What the exercise asks: Only the number is wanted: how many lines of these entries contain the word "Kubernetes"?

(Items listed in a dataset)
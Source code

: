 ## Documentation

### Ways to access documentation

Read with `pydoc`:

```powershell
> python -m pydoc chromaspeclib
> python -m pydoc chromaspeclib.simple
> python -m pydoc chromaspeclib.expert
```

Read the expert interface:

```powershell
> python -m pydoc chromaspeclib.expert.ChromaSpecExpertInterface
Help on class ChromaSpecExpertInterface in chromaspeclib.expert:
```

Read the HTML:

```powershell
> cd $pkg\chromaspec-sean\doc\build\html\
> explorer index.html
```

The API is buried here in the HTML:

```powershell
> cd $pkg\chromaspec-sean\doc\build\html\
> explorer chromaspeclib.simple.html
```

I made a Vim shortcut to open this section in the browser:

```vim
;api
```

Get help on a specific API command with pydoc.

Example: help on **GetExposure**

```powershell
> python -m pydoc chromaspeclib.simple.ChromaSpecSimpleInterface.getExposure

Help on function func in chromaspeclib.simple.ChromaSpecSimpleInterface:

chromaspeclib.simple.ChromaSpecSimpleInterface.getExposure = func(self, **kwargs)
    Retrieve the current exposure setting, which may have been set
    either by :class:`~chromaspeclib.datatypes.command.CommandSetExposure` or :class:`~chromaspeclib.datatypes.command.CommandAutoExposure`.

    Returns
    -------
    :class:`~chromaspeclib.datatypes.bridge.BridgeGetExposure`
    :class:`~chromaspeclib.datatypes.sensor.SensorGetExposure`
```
---
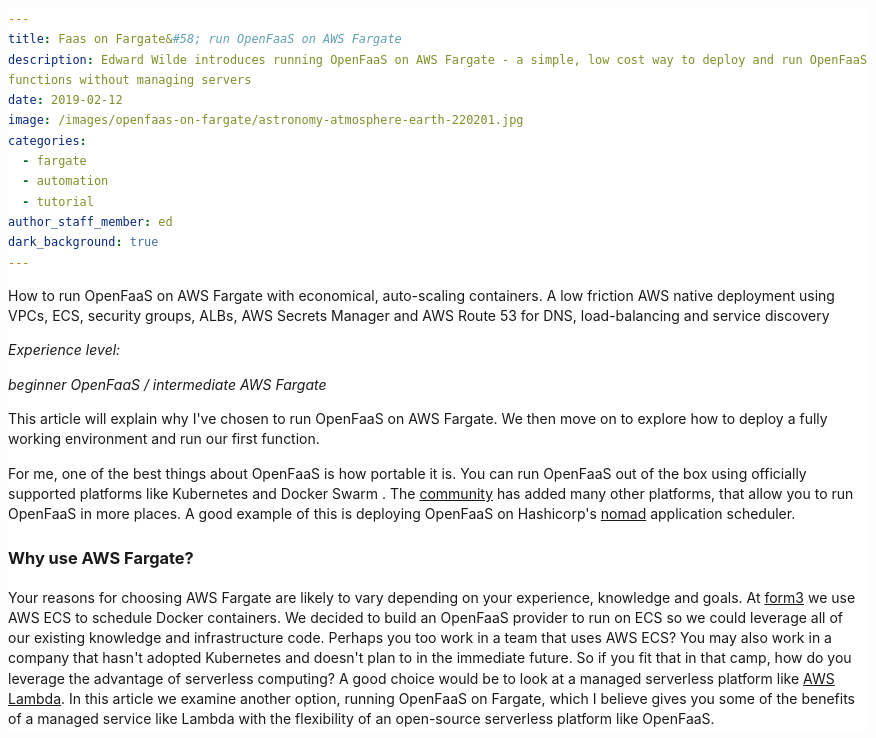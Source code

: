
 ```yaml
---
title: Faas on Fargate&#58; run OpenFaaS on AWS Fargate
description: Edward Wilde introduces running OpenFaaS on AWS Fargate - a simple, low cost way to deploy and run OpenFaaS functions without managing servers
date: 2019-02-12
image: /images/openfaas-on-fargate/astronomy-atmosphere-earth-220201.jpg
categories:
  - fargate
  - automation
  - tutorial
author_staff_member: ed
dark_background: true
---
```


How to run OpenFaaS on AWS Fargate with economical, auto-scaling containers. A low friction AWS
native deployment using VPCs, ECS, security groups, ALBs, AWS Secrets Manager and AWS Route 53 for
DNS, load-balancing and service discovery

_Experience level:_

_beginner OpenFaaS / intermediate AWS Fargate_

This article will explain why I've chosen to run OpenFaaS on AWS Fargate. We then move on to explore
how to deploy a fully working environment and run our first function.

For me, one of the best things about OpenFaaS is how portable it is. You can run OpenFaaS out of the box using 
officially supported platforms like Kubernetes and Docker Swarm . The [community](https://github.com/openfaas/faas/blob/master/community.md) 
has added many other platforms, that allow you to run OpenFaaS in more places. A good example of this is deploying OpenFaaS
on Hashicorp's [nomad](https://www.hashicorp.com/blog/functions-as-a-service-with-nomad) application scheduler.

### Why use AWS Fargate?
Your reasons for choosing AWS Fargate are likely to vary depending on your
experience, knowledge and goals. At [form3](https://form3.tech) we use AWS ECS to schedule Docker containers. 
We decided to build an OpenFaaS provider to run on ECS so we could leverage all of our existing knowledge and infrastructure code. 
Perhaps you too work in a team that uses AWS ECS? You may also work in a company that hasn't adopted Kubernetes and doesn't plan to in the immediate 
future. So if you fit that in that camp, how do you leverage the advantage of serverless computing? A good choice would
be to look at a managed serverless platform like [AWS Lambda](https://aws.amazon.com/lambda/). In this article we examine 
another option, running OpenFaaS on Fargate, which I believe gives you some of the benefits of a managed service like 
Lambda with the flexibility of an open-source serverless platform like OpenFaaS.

Answer to the problem: 2